O Nordeste brasileiro apresentou nos últimos seis anos um volume de chuvas abaixo da média histórica, sendo considerado o maior período de seca deste século. A região, que inclui Sergipe, Alagoas, Bahia, Ceará, Paraíba, Pernambuco, Piauí, Maranhão, Rio Grande do Norte e o norte de Minas Gerais, conta com cerca de 23 milhões de habitantes. Um levantamento de dados do Ministério da Integração Nacional mostra que 80% das cidades da região estiveram em estado de emergência entre novembro de 2016 e março de 2017. Em Sergipe, mais de 30 municípios chagaram a decretar calamidade hídrica.

Mas parece que a natureza dará uma “colher de chá” aos nordestinos nos próximos cinco anos, já que a previsão é de chuvas acima da média. Isso porque o El Niño, fenômeno atmosférico-oceânico caracterizado por um aquecimento anormal das águas superficiais no Oceano Pacífico Tropical e que altera o clima regional e global, não está ativo, como explica o coordenador da Sala de Situação Hidrometeorológica, Clima e Tempo da Semarh, Overland Amaral.

 “Para os próximos cinco anos, as condições climáticas são muito favoráveis para a incidência de chuvas para a região Nordeste, acabando com o ciclo da seca. A partir deste ano, nós entramos em outra condição.
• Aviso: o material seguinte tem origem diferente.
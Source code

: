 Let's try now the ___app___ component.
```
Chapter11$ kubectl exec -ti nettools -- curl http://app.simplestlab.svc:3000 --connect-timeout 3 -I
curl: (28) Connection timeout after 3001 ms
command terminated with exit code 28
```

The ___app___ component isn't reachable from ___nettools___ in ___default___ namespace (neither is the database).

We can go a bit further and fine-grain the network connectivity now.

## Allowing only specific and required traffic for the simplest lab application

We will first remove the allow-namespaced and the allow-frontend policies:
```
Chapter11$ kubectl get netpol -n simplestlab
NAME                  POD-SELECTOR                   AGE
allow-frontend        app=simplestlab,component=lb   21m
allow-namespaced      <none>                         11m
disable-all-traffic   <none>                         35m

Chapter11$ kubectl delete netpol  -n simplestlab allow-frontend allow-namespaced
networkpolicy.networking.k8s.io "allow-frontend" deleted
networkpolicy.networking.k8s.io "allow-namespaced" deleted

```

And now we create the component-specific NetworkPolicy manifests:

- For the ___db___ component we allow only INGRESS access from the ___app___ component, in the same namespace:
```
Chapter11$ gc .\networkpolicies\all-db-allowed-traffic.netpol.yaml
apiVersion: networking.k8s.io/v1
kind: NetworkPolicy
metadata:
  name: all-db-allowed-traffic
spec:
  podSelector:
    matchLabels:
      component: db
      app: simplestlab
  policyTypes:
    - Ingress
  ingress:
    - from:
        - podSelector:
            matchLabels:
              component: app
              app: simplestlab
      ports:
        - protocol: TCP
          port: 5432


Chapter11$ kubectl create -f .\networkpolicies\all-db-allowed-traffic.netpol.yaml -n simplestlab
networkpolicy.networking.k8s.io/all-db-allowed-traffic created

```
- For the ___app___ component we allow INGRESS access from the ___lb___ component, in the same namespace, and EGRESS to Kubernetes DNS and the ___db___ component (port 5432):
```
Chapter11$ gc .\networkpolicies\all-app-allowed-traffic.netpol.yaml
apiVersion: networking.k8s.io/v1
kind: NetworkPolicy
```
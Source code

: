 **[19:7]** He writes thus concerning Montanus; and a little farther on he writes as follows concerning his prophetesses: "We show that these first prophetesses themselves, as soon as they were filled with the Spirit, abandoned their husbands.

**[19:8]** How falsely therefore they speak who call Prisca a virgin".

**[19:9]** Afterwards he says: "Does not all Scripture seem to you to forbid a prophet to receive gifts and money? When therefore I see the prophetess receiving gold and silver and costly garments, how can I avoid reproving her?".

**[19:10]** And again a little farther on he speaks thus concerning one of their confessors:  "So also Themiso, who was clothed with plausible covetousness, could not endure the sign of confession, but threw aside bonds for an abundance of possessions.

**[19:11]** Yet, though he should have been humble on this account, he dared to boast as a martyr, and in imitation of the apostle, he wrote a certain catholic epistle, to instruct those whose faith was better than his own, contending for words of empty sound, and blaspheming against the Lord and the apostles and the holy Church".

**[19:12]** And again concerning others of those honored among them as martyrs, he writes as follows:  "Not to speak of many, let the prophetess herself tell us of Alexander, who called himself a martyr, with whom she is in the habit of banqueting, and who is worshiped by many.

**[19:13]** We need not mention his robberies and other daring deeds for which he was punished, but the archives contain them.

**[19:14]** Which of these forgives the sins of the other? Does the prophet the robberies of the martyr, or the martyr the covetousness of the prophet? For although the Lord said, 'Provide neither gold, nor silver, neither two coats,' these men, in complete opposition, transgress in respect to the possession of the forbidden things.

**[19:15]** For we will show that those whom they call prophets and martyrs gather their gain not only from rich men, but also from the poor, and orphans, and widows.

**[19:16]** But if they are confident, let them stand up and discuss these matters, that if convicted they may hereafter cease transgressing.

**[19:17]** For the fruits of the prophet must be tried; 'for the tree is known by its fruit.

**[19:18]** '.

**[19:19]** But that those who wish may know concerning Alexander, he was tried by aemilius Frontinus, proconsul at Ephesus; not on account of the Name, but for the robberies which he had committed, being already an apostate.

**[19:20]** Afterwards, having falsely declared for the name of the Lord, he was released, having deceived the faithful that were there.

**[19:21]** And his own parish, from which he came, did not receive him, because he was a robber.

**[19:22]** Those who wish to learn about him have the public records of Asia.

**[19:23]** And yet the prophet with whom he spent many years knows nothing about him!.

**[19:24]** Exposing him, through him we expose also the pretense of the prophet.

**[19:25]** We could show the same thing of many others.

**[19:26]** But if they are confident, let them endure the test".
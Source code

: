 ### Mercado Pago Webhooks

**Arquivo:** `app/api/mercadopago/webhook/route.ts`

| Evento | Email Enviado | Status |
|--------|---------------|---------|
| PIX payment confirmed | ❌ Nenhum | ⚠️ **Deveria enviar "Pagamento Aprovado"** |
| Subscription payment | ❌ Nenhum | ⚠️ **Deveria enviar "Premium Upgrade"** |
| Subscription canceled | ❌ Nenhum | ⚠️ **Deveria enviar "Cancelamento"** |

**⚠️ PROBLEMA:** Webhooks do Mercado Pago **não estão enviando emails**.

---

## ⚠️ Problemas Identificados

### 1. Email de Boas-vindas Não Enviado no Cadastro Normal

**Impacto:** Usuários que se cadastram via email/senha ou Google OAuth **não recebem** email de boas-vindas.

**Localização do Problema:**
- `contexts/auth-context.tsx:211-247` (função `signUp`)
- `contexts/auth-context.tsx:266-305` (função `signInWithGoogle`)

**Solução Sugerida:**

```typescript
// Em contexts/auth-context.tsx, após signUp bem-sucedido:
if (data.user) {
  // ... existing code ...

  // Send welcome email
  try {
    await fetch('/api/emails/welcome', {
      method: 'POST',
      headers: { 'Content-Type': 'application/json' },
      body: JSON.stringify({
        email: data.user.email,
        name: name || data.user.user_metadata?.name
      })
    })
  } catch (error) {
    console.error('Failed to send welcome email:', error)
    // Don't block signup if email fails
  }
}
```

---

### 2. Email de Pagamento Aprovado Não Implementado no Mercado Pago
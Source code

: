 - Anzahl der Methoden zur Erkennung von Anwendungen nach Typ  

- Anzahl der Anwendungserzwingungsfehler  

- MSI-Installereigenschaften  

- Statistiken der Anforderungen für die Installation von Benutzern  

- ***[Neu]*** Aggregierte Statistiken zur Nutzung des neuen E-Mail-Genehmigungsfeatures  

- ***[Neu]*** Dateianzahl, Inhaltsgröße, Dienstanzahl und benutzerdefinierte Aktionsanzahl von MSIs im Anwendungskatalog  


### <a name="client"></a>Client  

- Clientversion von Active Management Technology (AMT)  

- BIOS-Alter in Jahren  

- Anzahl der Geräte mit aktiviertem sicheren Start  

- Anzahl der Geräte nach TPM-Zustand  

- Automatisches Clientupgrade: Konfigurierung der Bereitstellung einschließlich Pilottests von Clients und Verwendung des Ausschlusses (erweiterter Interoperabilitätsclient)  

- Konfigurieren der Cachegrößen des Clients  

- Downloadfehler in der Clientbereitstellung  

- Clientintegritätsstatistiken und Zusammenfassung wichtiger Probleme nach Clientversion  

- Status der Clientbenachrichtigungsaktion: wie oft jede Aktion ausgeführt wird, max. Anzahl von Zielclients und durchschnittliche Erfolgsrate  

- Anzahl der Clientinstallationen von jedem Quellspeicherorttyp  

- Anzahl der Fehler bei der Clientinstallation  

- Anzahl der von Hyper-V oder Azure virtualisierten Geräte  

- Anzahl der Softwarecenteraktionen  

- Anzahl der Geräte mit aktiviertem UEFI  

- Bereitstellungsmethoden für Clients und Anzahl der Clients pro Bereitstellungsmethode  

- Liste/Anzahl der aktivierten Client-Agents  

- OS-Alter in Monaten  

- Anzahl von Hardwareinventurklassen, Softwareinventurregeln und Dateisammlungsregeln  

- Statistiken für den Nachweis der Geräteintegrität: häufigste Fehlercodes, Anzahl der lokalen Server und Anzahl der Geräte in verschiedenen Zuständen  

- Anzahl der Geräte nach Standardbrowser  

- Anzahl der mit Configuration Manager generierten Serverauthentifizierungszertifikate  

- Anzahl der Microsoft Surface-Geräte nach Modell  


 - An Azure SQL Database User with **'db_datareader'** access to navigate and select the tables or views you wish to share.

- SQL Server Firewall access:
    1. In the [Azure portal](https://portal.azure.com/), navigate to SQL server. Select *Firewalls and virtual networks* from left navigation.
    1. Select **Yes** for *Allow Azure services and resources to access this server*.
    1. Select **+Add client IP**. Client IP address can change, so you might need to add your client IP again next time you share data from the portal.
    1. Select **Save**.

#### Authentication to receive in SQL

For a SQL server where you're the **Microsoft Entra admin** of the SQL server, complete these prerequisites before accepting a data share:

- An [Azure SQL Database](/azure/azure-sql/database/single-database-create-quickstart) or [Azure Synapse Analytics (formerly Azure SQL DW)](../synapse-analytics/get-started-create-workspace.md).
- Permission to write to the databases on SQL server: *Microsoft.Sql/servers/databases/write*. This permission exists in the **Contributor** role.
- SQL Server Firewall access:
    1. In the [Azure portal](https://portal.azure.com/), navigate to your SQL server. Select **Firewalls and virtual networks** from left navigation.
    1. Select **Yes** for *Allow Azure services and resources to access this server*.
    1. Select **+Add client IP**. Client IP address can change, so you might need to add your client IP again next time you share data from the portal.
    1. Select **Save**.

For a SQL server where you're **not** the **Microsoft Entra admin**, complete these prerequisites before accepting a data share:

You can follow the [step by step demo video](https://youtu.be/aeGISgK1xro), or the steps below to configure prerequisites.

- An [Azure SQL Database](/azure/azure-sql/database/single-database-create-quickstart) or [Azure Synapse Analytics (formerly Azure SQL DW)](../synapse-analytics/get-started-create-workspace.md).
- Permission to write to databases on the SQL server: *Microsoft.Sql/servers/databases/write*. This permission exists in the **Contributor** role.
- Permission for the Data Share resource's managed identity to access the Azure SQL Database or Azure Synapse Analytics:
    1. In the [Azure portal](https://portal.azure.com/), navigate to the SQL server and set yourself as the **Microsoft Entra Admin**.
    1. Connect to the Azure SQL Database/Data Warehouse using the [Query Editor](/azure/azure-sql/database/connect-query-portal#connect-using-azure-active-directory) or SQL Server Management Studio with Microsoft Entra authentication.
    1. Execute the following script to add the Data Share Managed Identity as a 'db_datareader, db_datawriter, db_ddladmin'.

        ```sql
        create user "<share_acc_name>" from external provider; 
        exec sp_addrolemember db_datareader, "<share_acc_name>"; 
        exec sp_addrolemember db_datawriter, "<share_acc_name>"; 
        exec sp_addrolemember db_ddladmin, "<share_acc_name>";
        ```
Isso porque o fenômeno El Niño, que cria uma barreira e direciona ondas de calor para o Nordeste, não está atuando. A partir de agora, para entendermos isso, nós passamos a estudar oscilação interdecadal do Oceano Pacífico, ou seja, estudar as principais fases do El Niño, La Niña e do estado Neutro. Tivemos que fazer um levantamento estatístico, utilizar vários métodos de modelos climatológicos e verificar se essa oscilação está presente”, detalha o meteorologista.

A oscilação, diz Overland, tem influência da seguinte forma: decadal positiva, que representa a fase quente e tem a presença do El Niño no Oceano Pacífico, diminuindo as chuvas do Nordeste. “Ou seja, fase quente favorece o El Niño, mas quando essa fase termina, entra a fase de chuvas para o Nordeste e não existe o bloqueio de calor. Esse ciclo começou a partir desse ano e deve se prolongar até 2022 ou 2025. Nessa fase, as chuvas serão acima da média”, prevê, com base nos modelos climatológicos.

 

Média - A média climática de Sergipe, no acumulado do ano, é de 1600 milímetros (mm) no Litoral, muito acima dos registros históricos; 1200 mm no Agreste e de 750 mm no Semiárido. “Nos próximos anos, vai predominar a presença do fenômeno La Niña e do estado Neutro. Vamos ter normalidade nas chuvas”, reafirma, ao explicar que o La Niña também é um fenômeno oceânico-atmosférico, mas com características opostas ao El Niño, com um esfriamento anormal nas águas superficiais do oceano Pacífico Tropical.

De acordo com Overland, o Nordeste do Brasil tem três regimes principais de chuvas: Norte e Nordeste, que abrange os estados do Ceará, Rio Grande do Norte, Piauí, municípios da Paraíba, Pernambuco, e parte Norte do Sertão, que vai de fevereiro a maio. Tem o Leste do Nordeste, que abrange Sergipe, Alagoas, Leste de Pernambuco, Paraíba e Rio Grande do Norte e boa parte da Bahia, que vai de abril a agosto; e o do Sul e Oeste do Nordeste, que vai de novembro a março.